Given records ▸
####################

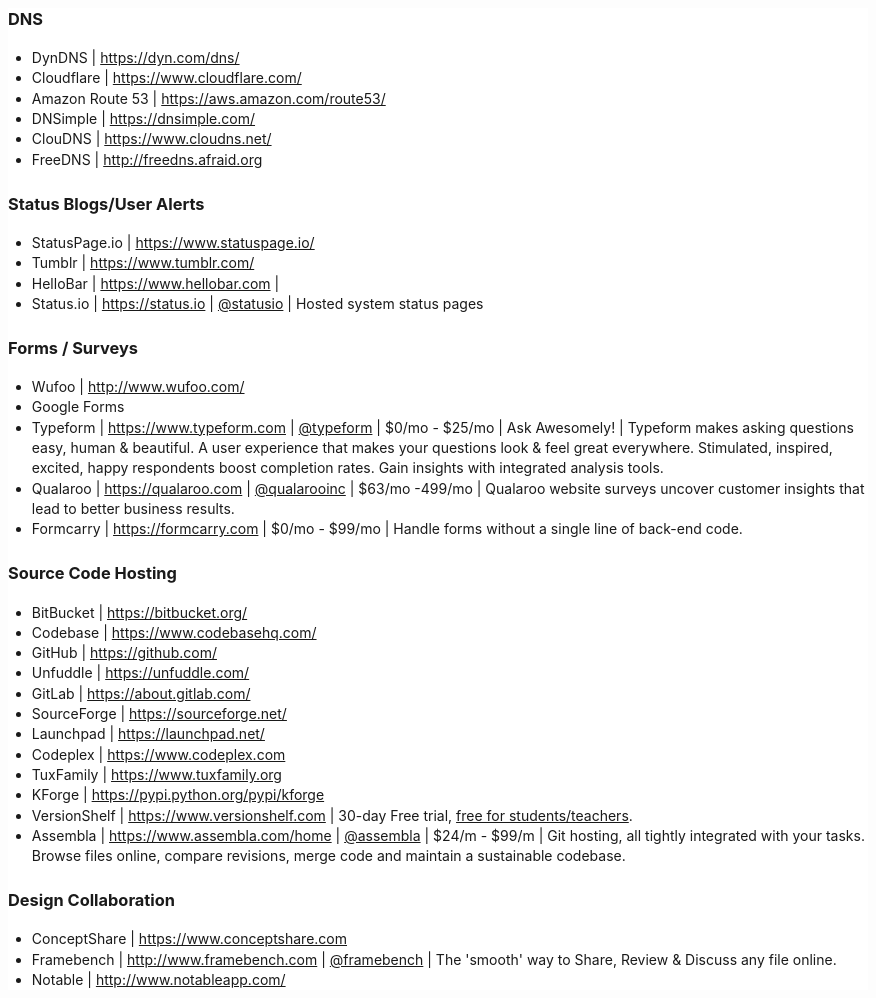 ### DNS

* DynDNS | https://dyn.com/dns/
* Cloudflare | https://www.cloudflare.com/
* Amazon Route 53 | https://aws.amazon.com/route53/
* DNSimple | https://dnsimple.com/
* ClouDNS | https://www.cloudns.net/
* FreeDNS | http://freedns.afraid.org

### Status Blogs/User Alerts

* StatusPage.io | https://www.statuspage.io/
* Tumblr | https://www.tumblr.com/
* HelloBar | https://www.hellobar.com |
* Status.io | https://status.io | [@statusio](https://twitter.com/statusio) | Hosted system status pages

### Forms / Surveys

* Wufoo | http://www.wufoo.com/
* Google Forms
* Typeform | https://www.typeform.com | [@typeform](https://twitter.com/typeform) | $0/mo - $25/mo | Ask Awesomely! | Typeform makes asking questions easy, human & beautiful. A user experience that makes your questions look & feel great everywhere. Stimulated, inspired, excited, happy respondents boost completion rates. Gain insights with integrated analysis tools.
* Qualaroo | https://qualaroo.com | [@qualarooinc](https://twitter.com/qualarooinc) | $63/mo -499/mo | Qualaroo website surveys uncover customer insights that lead to better business results.
* Formcarry | https://formcarry.com | $0/mo - $99/mo | Handle forms without a single line of back-end code.

### Source Code Hosting

* BitBucket | https://bitbucket.org/
* Codebase | https://www.codebasehq.com/
* GitHub | https://github.com/
* Unfuddle | https://unfuddle.com/
* GitLab | https://about.gitlab.com/
* SourceForge | https://sourceforge.net/
* Launchpad | https://launchpad.net/
* Codeplex | https://www.codeplex.com
* TuxFamily | https://www.tuxfamily.org
* KForge | https://pypi.python.org/pypi/kforge
* VersionShelf | https://www.versionshelf.com | 30-day Free trial, [free for students/teachers](https://www.versionshelf.com/about_free_plan).
* Assembla | https://www.assembla.com/home | [@assembla](https://twitter.com/assembla) | $24/m - $99/m | Git hosting, all tightly integrated with your tasks. Browse files online, compare revisions, merge code and maintain a sustainable codebase.

### Design Collaboration

* ConceptShare | https://www.conceptshare.com
* Framebench | http://www.framebench.com | [@framebench](https://twitter.com/framebench) | The 'smooth' way to Share, Review & Discuss any file online.
* Notable | http://www.notableapp.com/
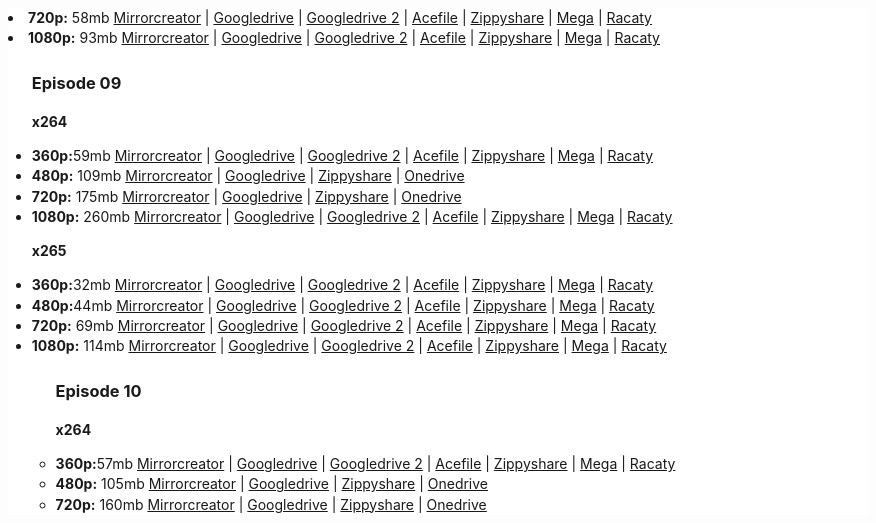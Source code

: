 <li><b>720p:</b> <span id="size">58mb</span> <a href="https://semawur.com/x8zU5">Mirrorcreator</a> | <a href="https://semawur.com/JBCr52Dj3bZ">Googledrive</a> | <a href="https://semawur.com/3IKX">Googledrive 2</a> | <a href="https://semawur.com/wn9q0ogo3ajx">Acefile</a> | <a href="https://semawur.com/uH73sIDuoZ">Zippyshare</a> | <a href="https://semawur.com/ragElsbZ">Mega</a> | <a href="https://semawur.com/eDl">Racaty</a></li>
<li><b>1080p:</b> <span id="size">93mb</span> <a href="https://semawur.com/IIwvMIK">Mirrorcreator</a> | <a href="https://semawur.com/qtUGcwtKkq">Googledrive</a> | <a href="https://semawur.com/XM95CGjLABz8">Googledrive 2</a> | <a href="https://semawur.com/ERrB">Acefile</a> | <a href="https://semawur.com/9oMColOiEiut">Zippyshare</a> | <a href="https://semawur.com/uF0s8ElwfmJ4">Mega</a> | <a href="https://semawur.com/GQKjO">Racaty</a></li>
<ul />
<h3>Episode 09</h3>
<p><strong>x264</strong>
<li><b>360p:</b><span id="size">59mb</span> <a href="https://semawur.com/uqlgDqR">Mirrorcreator</a> | <a href="https://semawur.com/faGQYEoRV">Googledrive</a> | <a href="https://semawur.com/4L3kD1z">Googledrive 2</a> | <a href="https://semawur.com/bCaI8gGOEXBi">Acefile</a> | <a href="https://semawur.com/AmKZWiDZG">Zippyshare</a> | <a href="https://semawur.com/5w9xrMvjzDR">Mega</a> | <a href="https://semawur.com/5jYo">Racaty</a></li>
<li><b>480p:</b> <span id="size">109mb</span> <a href="https://semawur.com/8V0c">Mirrorcreator</a> | <a href="https://semawur.com/XTdjbq">Googledrive</a> | <a href="https://semawur.com/agzkC8nIdWXM">Zippyshare</a> | <a href="https://semawur.com/1EM8YCc7N">Onedrive</a></li>
<li><b>720p:</b> <span id="size">175mb</span> <a href="https://semawur.com/URVaP">Mirrorcreator</a> | <a href="https://semawur.com/hSHLm">Googledrive</a> | <a href="https://semawur.com/khuuzphqC">Zippyshare</a> | <a href="https://semawur.com/OFgopn">Onedrive</a></li>
<li><b>1080p:</b> <span id="size">260mb</span> <a href="https://semawur.com/Lfj9hRBrx">Mirrorcreator</a> | <a href="https://semawur.com/bQodyC">Googledrive</a> | <a href="https://semawur.com/01H96l">Googledrive 2</a> | <a href="https://semawur.com/F0WVapFD">Acefile</a> | <a href="https://semawur.com/AyqhNEWMT">Zippyshare</a> | <a href="https://semawur.com/jX1d">Mega</a> | <a href="https://semawur.com/Qke8">Racaty</a></li>
<p> <strong>x265</strong>
<li><b>360p:</b><span id="size">32mb</span> <a href="https://semawur.com/kHoCrB4zWA">Mirrorcreator</a> | <a href="https://semawur.com/BFS">Googledrive</a> | <a href="https://semawur.com/GTedWbmg2">Googledrive 2</a> | <a href="https://semawur.com/h4Cy48SytNXy">Acefile</a> | <a href="https://semawur.com/fAc8hkBl">Zippyshare</a> | <a href="https://semawur.com/QyGry6Os">Mega</a> | <a href="https://semawur.com/pf7Te4FDj2">Racaty</a></li>
<li><b>480p:</b><span id="size">44mb</span> <a href="https://semawur.com/B5Yok97hZPWZ">Mirrorcreator</a> | <a href="https://semawur.com/p4hHWYndovB">Googledrive</a> | <a href="https://semawur.com/XgRrvex6Dwf">Googledrive 2</a> | <a href="https://semawur.com/dmuMeQALiVM">Acefile</a> | <a href="https://semawur.com/QwrTIspMf">Zippyshare</a> | <a href="https://semawur.com/52a">Mega</a> | <a href="https://semawur.com/tHVQKyxMIml9">Racaty</a></li>
<li><b>720p:</b> <span id="size">69mb</span> <a href="https://semawur.com/SbT7h1wSCS">Mirrorcreator</a> | <a href="https://semawur.com/9bAyrMH">Googledrive</a> | <a href="https://semawur.com/KVuY9GIP4">Googledrive 2</a> | <a href="https://semawur.com/w69W">Acefile</a> | <a href="https://semawur.com/geNv">Zippyshare</a> | <a href="https://semawur.com/xDrI">Mega</a> | <a href="https://semawur.com/18W33WM2">Racaty</a></li>
<li><b>1080p:</b> <span id="size">114mb</span> <a href="https://semawur.com/IDu14cpzyFf3">Mirrorcreator</a> | <a href="https://semawur.com/f7j7ZAhjlMG">Googledrive</a> | <a href="https://semawur.com/GvePvlFpB">Googledrive 2</a> | <a href="https://semawur.com/q2k8W">Acefile</a> | <a href="https://semawur.com/8E8vQxdDU">Zippyshare</a> | <a href="https://semawur.com/Kr37nmnQxcjN">Mega</a> | <a href="https://semawur.com/I59AIwVKG6WN">Racaty</a></li>
<ul />
<h3>Episode 10</h3>
<p><strong>x264</strong>
<li><b>360p:</b><span id="size">57mb</span> <a href="https://semawur.com/1WP">Mirrorcreator</a> | <a href="https://semawur.com/z0nfGe">Googledrive</a> | <a href="https://semawur.com/VWneNj">Googledrive 2</a> | <a href="https://semawur.com/cNA8PCOw">Acefile</a> | <a href="https://semawur.com/GpapxPidKG">Zippyshare</a> | <a href="https://semawur.com/r7x1">Mega</a> | <a href="https://semawur.com/VgAXVcias">Racaty</a></li>
<li><b>480p:</b> <span id="size">105mb</span> <a href="https://semawur.com/5HCUMWbOC2">Mirrorcreator</a> | <a href="https://semawur.com/Np9">Googledrive</a> | <a href="https://semawur.com/4y9zU">Zippyshare</a> | <a href="https://semawur.com/APNtDlgM2Kkm">Onedrive</a></li>
<li><b>720p:</b> <span id="size">160mb</span> <a href="https://semawur.com/DXztkM">Mirrorcreator</a> | <a href="https://semawur.com/SVDHNbWYgo">Googledrive</a> | <a href="https://semawur.com/cdHzP">Zippyshare</a> | <a href="https://semawur.com/MgghG">Onedrive</a></li>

####################

Exercise description ▸ Please show every line of the entries above that contains the word "integrated".

Solution for this task ▸
* Typeform | https://www.typeform.com | [@typeform](https://twitter.com/typeform) | $0/mo - $25/mo | Ask Awesomely! | Typeform makes asking questions easy, human & beautiful. A user experience that makes your questions look & feel great everywhere. Stimulated, inspired, excited, happy respondents boost completion rates. Gain insights with integrated analysis tools.
* Assembla | https://www.assembla.com/home | [@assembla](https://twitter.com/assembla) | $24/m - $99/m | Git hosting, all tightly integrated with your tasks. Browse files online, compare revisions, merge code and maintain a sustainable codebase.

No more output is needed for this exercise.